▽

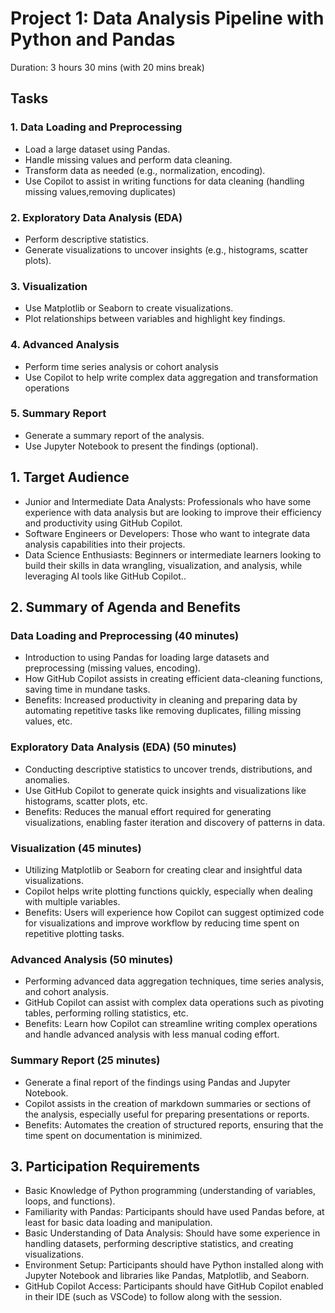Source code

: # Project 1: Data Analysis Pipeline with Python and Pandas

Duration: 3 hours 30 mins (with 20 mins break)

## Tasks

### 1. Data Loading and Preprocessing

* Load a large dataset using Pandas.
* Handle missing values and perform data cleaning.
* Transform data as needed (e.g., normalization, encoding).
* Use Copilot to assist in writing functions for data cleaning (handling missing values,removing duplicates)

### 2. Exploratory Data Analysis (EDA)

* Perform descriptive statistics.
* Generate visualizations to uncover insights (e.g., histograms, scatter plots).

### 3. Visualization

* Use Matplotlib or Seaborn to create visualizations.
* Plot relationships between variables and highlight key findings.

### 4. Advanced Analysis

* Perform time series analysis or cohort analysis
* Use Copilot to help write complex data aggregation and transformation operations

### 5. Summary Report

* Generate a summary report of the analysis.
* Use Jupyter Notebook to present the findings (optional).

## 1. Target Audience

* Junior and Intermediate Data Analysts: Professionals who have some experience with data
analysis but are looking to improve their efficiency and productivity using GitHub Copilot.
* Software Engineers or Developers: Those who want to integrate data analysis capabilities into
their projects.
* Data Science Enthusiasts: Beginners or intermediate learners looking to build their skills in data
wrangling, visualization, and analysis, while leveraging AI tools like GitHub Copilot..

## 2. Summary of Agenda and Benefits

### Data Loading and Preprocessing (40 minutes)

* Introduction to using Pandas for loading large datasets and preprocessing (missing
values, encoding).
* How GitHub Copilot assists in creating efficient data-cleaning functions, saving time in
mundane tasks.
* Benefits: Increased productivity in cleaning and preparing data by automating repetitive
tasks like removing duplicates, filling missing values, etc.

### Exploratory Data Analysis (EDA) (50 minutes)

* Conducting descriptive statistics to uncover trends, distributions, and anomalies.
* Use GitHub Copilot to generate quick insights and visualizations like histograms, scatter
plots, etc.
* Benefits: Reduces the manual effort required for generating visualizations, enabling
faster iteration and discovery of patterns in data.

### Visualization (45 minutes)

* Utilizing Matplotlib or Seaborn for creating clear and insightful data visualizations.
* Copilot helps write plotting functions quickly, especially when dealing with multiple
variables.
* Benefits: Users will experience how Copilot can suggest optimized code for
visualizations and improve workflow by reducing time spent on repetitive plotting tasks.

### Advanced Analysis (50 minutes)

* Performing advanced data aggregation techniques, time series analysis, and cohort
analysis.
* GitHub Copilot can assist with complex data operations such as pivoting tables,
performing rolling statistics, etc.
* Benefits: Learn how Copilot can streamline writing complex operations and handle
advanced analysis with less manual coding effort.

### Summary Report (25 minutes)

* Generate a final report of the findings using Pandas and Jupyter Notebook.
* Copilot assists in the creation of markdown summaries or sections of the analysis,
especially useful for preparing presentations or reports.
* Benefits: Automates the creation of structured reports, ensuring that the time spent on
documentation is minimized.

## 3. Participation Requirements

* Basic Knowledge of Python programming (understanding of variables, loops, and functions).
* Familiarity with Pandas: Participants should have used Pandas before, at least for basic data
loading and manipulation.
* Basic Understanding of Data Analysis: Should have some experience in handling datasets,
performing descriptive statistics, and creating visualizations.
* Environment Setup: Participants should have Python installed along with Jupyter Notebook and
libraries like Pandas, Matplotlib, and Seaborn.
* GitHub Copilot Access: Participants should have GitHub Copilot enabled in their IDE (such as
VSCode) to follow along with the session.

△

Exact duplication is required for the lines above, from the line that contains "operations and handle" to the line that contains "loading and manipulation.", inclusive; omit all others.

> _Written response_:
* Benefits: Learn how Copilot can streamline writing complex operations and handle
advanced analysis with less manual coding effort.

### Summary Report (25 minutes)

* Generate a final report of the findings using Pandas and Jupyter Notebook.
* Copilot assists in the creation of markdown summaries or sections of the analysis,
especially useful for preparing presentations or reports.
* Benefits: Automates the creation of structured reports, ensuring that the time spent on
documentation is minimized.

## 3. Participation Requirements

* Basic Knowledge of Python programming (understanding of variables, loops, and functions).
* Familiarity with Pandas: Participants should have used Pandas before, at least for basic data
loading and manipulation.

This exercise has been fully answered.